───── Data in this exercise ─────

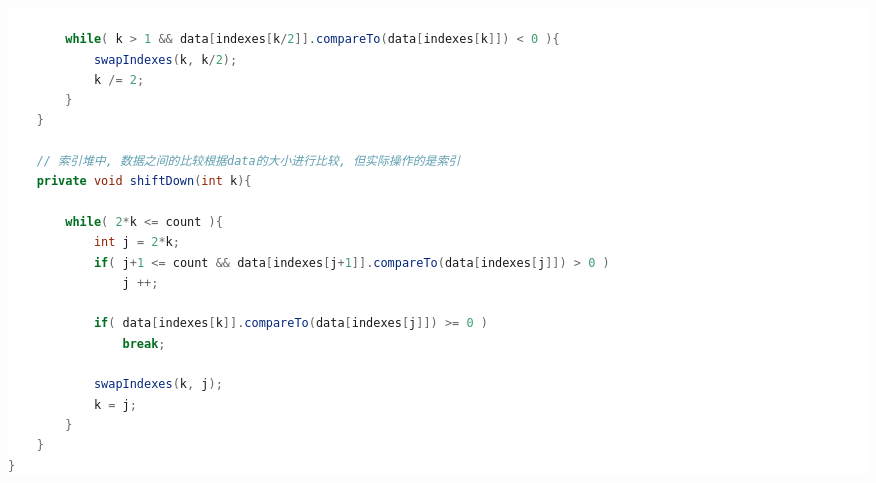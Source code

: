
 ```java

        while( k > 1 && data[indexes[k/2]].compareTo(data[indexes[k]]) < 0 ){
            swapIndexes(k, k/2);
            k /= 2;
        }
    }

    // 索引堆中, 数据之间的比较根据data的大小进行比较, 但实际操作的是索引
    private void shiftDown(int k){

        while( 2*k <= count ){
            int j = 2*k;
            if( j+1 <= count && data[indexes[j+1]].compareTo(data[indexes[j]]) > 0 )
                j ++;

            if( data[indexes[k]].compareTo(data[indexes[j]]) >= 0 )
                break;

            swapIndexes(k, j);
            k = j;
        }
    }
}
```

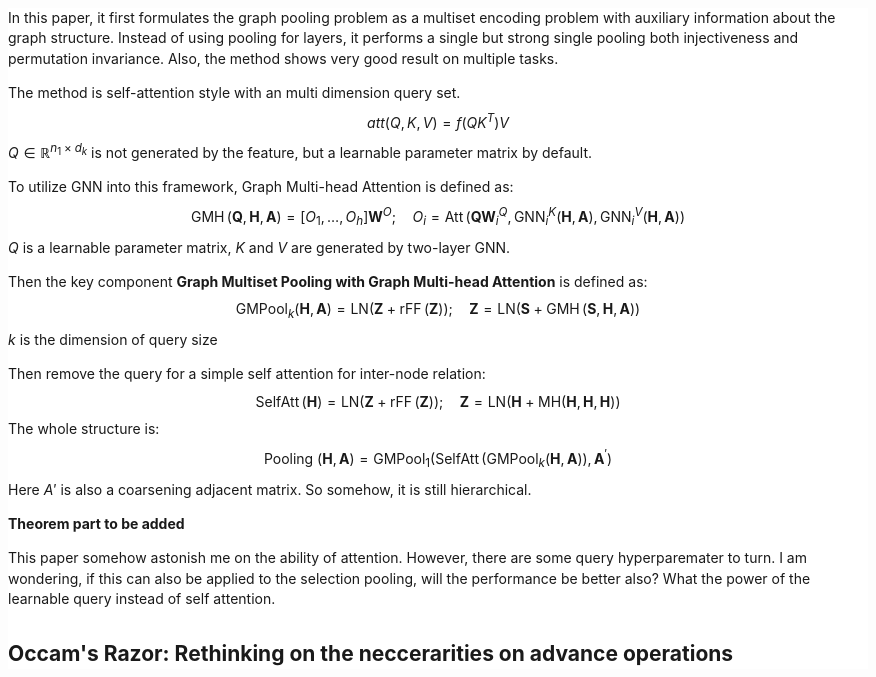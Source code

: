 In this paper, it first formulates the graph pooling problem as a multiset encoding problem with auxiliary information about the graph structure.  Instead of using pooling for layers, it performs a single but strong single pooling both injectiveness and permutation invariance. Also, the method shows very good result on multiple tasks.

The method is self-attention style with an multi dimension query set.
$$
att(Q,K,V)=f(QK^T)V
$$
$Q\in \mathbb{R}^{n_1\times d_k}$ is not generated by the feature, but a learnable parameter matrix by default.

To utilize GNN into this framework, Graph Multi-head Attention is defined as:
$$
\operatorname{GMH}(\boldsymbol{Q}, \boldsymbol{H}, \boldsymbol{A})=\left[O_{1}, \ldots, O_{h}\right] \boldsymbol{W}^{O} ; \quad O_{i}=\operatorname{Att}\left(\boldsymbol{Q} \boldsymbol{W}_{i}^{Q}, \operatorname{GNN}_{i}^{K}(\boldsymbol{H}, \boldsymbol{A}), \operatorname{GNN}_{i}^{V}(\boldsymbol{H}, \boldsymbol{A})\right)
$$
$Q$ is a learnable parameter matrix, $K$ and $V$ are generated by two-layer GNN. 

Then the key component **Graph Multiset Pooling with Graph Multi-head Attention** is defined as: 
$$
\operatorname{GMPool}_{k}(\boldsymbol{H}, \boldsymbol{A})=\mathrm{LN}(\boldsymbol{Z}+\operatorname{rFF}(\boldsymbol{Z})) ; \quad \boldsymbol{Z}=\mathrm{LN}(\boldsymbol{S}+\operatorname{GMH}(\boldsymbol{S}, \boldsymbol{H}, \boldsymbol{A}))
$$
$k$ is the dimension of query size

Then remove the query for a simple self attention for inter-node relation:
$$
\operatorname{SelfAtt}(\boldsymbol{H})=\mathrm{LN}(\boldsymbol{Z}+\operatorname{rFF}(\boldsymbol{Z})) ; \quad \boldsymbol{Z}=\mathrm{LN}(\boldsymbol{H}+\mathrm{MH}(\boldsymbol{H}, \boldsymbol{H}, \boldsymbol{H}))
$$
The whole structure is:
$$
\text { Pooling }(\boldsymbol{H}, \boldsymbol{A})=\operatorname{GMPool}_{1}\left(\operatorname{SelfAtt}\left(\operatorname{GMPool}_{k}(\boldsymbol{H}, \boldsymbol{A})\right), \boldsymbol{A}^{\prime}\right)
$$
Here $A'$ is also a coarsening adjacent matrix. So somehow, it is still hierarchical.

**Theorem part to be added**

This paper somehow astonish me on the ability of attention. However, there are some query hyperparemater to turn. I am wondering, if this can also be applied to the selection pooling, will the performance be better also? What the power of the learnable query instead of self attention.







## Occam's Razor: Rethinking on the neccerarities on advance operations
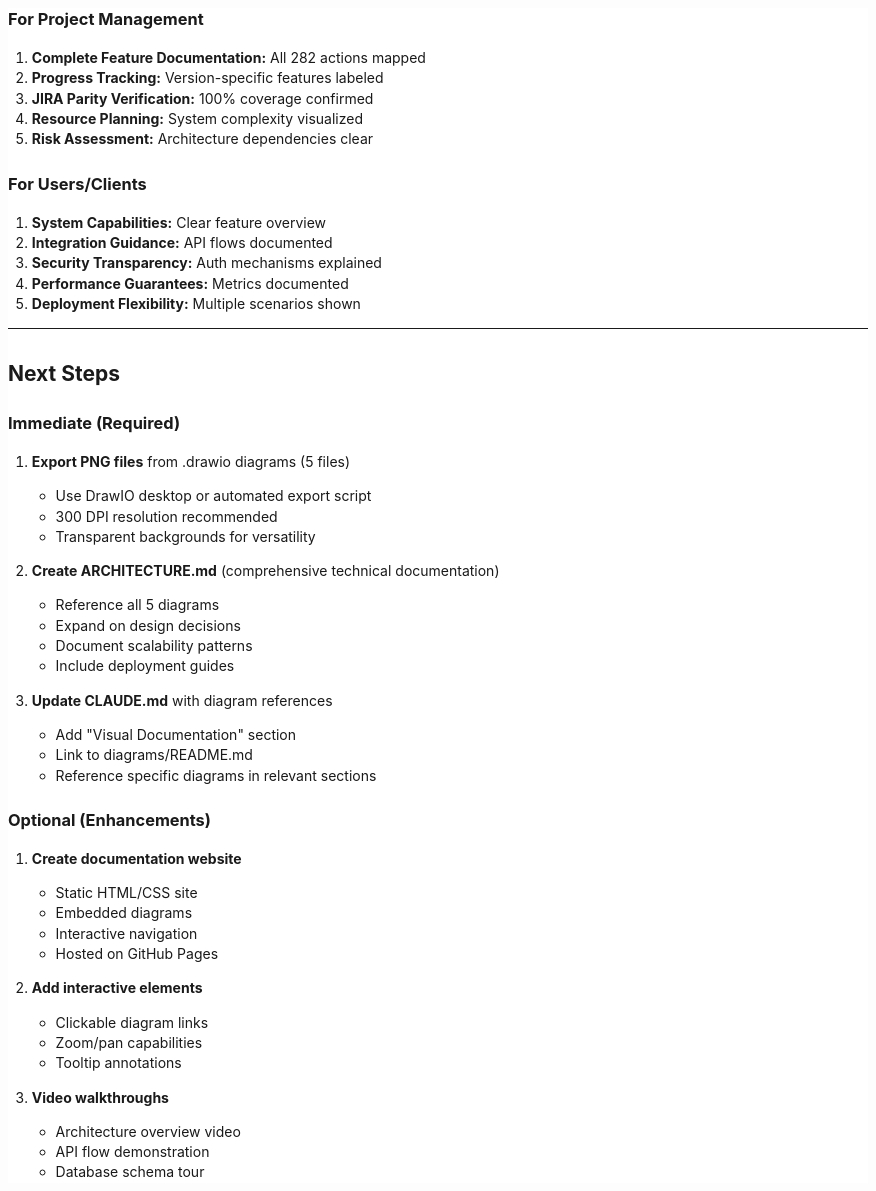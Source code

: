 ### For Project Management
1. **Complete Feature Documentation:** All 282 actions mapped
2. **Progress Tracking:** Version-specific features labeled
3. **JIRA Parity Verification:** 100% coverage confirmed
4. **Resource Planning:** System complexity visualized
5. **Risk Assessment:** Architecture dependencies clear

### For Users/Clients
1. **System Capabilities:** Clear feature overview
2. **Integration Guidance:** API flows documented
3. **Security Transparency:** Auth mechanisms explained
4. **Performance Guarantees:** Metrics documented
5. **Deployment Flexibility:** Multiple scenarios shown

---

## Next Steps

### Immediate (Required)
1. **Export PNG files** from .drawio diagrams (5 files)
   - Use DrawIO desktop or automated export script
   - 300 DPI resolution recommended
   - Transparent backgrounds for versatility

2. **Create ARCHITECTURE.md** (comprehensive technical documentation)
   - Reference all 5 diagrams
   - Expand on design decisions
   - Document scalability patterns
   - Include deployment guides

3. **Update CLAUDE.md** with diagram references
   - Add "Visual Documentation" section
   - Link to diagrams/README.md
   - Reference specific diagrams in relevant sections

### Optional (Enhancements)
1. **Create documentation website**
   - Static HTML/CSS site
   - Embedded diagrams
   - Interactive navigation
   - Hosted on GitHub Pages

2. **Add interactive elements**
   - Clickable diagram links
   - Zoom/pan capabilities
   - Tooltip annotations

3. **Video walkthroughs**
   - Architecture overview video
   - API flow demonstration
   - Database schema tour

─────

→ **Task directions**
Skip the pictures and transcribe the rest of the records exactly.

→ **Response area**
Source code

:
 ```java

        while( k > 1 && data[indexes[k/2]].compareTo(data[indexes[k]]) < 0 ){
            swapIndexes(k, k/2);
            k /= 2;
        }
    }

    // 索引堆中, 数据之间的比较根据data的大小进行比较, 但实际操作的是索引
    private void shiftDown(int k){

        while( 2*k <= count ){
            int j = 2*k;
            if( j+1 <= count && data[indexes[j+1]].compareTo(data[indexes[j]]) > 0 )
                j ++;

            if( data[indexes[k]].compareTo(data[indexes[j]]) >= 0 )
                break;

            swapIndexes(k, j);
            k = j;
        }
    }
}
```

Source code

: In this paper, it first formulates the graph pooling problem as a multiset encoding problem with auxiliary information about the graph structure.  Instead of using pooling for layers, it performs a single but strong single pooling both injectiveness and permutation invariance. Also, the method shows very good result on multiple tasks.

The method is self-attention style with an multi dimension query set.
$$
att(Q,K,V)=f(QK^T)V
$$
$Q\in \mathbb{R}^{n_1\times d_k}$ is not generated by the feature, but a learnable parameter matrix by default.

To utilize GNN into this framework, Graph Multi-head Attention is defined as:
$$
\operatorname{GMH}(\boldsymbol{Q}, \boldsymbol{H}, \boldsymbol{A})=\left[O_{1}, \ldots, O_{h}\right] \boldsymbol{W}^{O} ; \quad O_{i}=\operatorname{Att}\left(\boldsymbol{Q} \boldsymbol{W}_{i}^{Q}, \operatorname{GNN}_{i}^{K}(\boldsymbol{H}, \boldsymbol{A}), \operatorname{GNN}_{i}^{V}(\boldsymbol{H}, \boldsymbol{A})\right)
$$
$Q$ is a learnable parameter matrix, $K$ and $V$ are generated by two-layer GNN. 

Then the key component **Graph Multiset Pooling with Graph Multi-head Attention** is defined as: 
$$
\operatorname{GMPool}_{k}(\boldsymbol{H}, \boldsymbol{A})=\mathrm{LN}(\boldsymbol{Z}+\operatorname{rFF}(\boldsymbol{Z})) ; \quad \boldsymbol{Z}=\mathrm{LN}(\boldsymbol{S}+\operatorname{GMH}(\boldsymbol{S}, \boldsymbol{H}, \boldsymbol{A}))
$$
$k$ is the dimension of query size

Then remove the query for a simple self attention for inter-node relation:
$$
\operatorname{SelfAtt}(\boldsymbol{H})=\mathrm{LN}(\boldsymbol{Z}+\operatorname{rFF}(\boldsymbol{Z})) ; \quad \boldsymbol{Z}=\mathrm{LN}(\boldsymbol{H}+\mathrm{MH}(\boldsymbol{H}, \boldsymbol{H}, \boldsymbol{H}))
$$
The whole structure is:
$$
\text { Pooling }(\boldsymbol{H}, \boldsymbol{A})=\operatorname{GMPool}_{1}\left(\operatorname{SelfAtt}\left(\operatorname{GMPool}_{k}(\boldsymbol{H}, \boldsymbol{A})\right), \boldsymbol{A}^{\prime}\right)
$$
Here $A'$ is also a coarsening adjacent matrix. So somehow, it is still hierarchical.

**Theorem part to be added**

This paper somehow astonish me on the ability of attention. However, there are some query hyperparemater to turn. I am wondering, if this can also be applied to the selection pooling, will the performance be better also? What the power of the learnable query instead of self attention.







## Occam's Razor: Rethinking on the neccerarities on advance operations
Source code

: ### For Project Management
1. **Complete Feature Documentation:** All 282 actions mapped
2. **Progress Tracking:** Version-specific features labeled
3. **JIRA Parity Verification:** 100% coverage confirmed
4. **Resource Planning:** System complexity visualized
5. **Risk Assessment:** Architecture dependencies clear

### For Users/Clients
1. **System Capabilities:** Clear feature overview
2. **Integration Guidance:** API flows documented
3. **Security Transparency:** Auth mechanisms explained
4. **Performance Guarantees:** Metrics documented
5. **Deployment Flexibility:** Multiple scenarios shown

---

## Next Steps

### Immediate (Required)
1. **Export PNG files** from .drawio diagrams (5 files)
   - Use DrawIO desktop or automated export script
   - 300 DPI resolution recommended
   - Transparent backgrounds for versatility

2. **Create ARCHITECTURE.md** (comprehensive technical documentation)
   - Reference all 5 diagrams
   - Expand on design decisions
   - Document scalability patterns
   - Include deployment guides

3. **Update CLAUDE.md** with diagram references
   - Add "Visual Documentation" section
   - Link to diagrams/README.md
   - Reference specific diagrams in relevant sections

### Optional (Enhancements)
1. **Create documentation website**
   - Static HTML/CSS site
   - Embedded diagrams
   - Interactive navigation
   - Hosted on GitHub Pages

2. **Add interactive elements**
   - Clickable diagram links
   - Zoom/pan capabilities
   - Tooltip annotations

3. **Video walkthroughs**
   - Architecture overview video
   - API flow demonstration
   - Database schema tour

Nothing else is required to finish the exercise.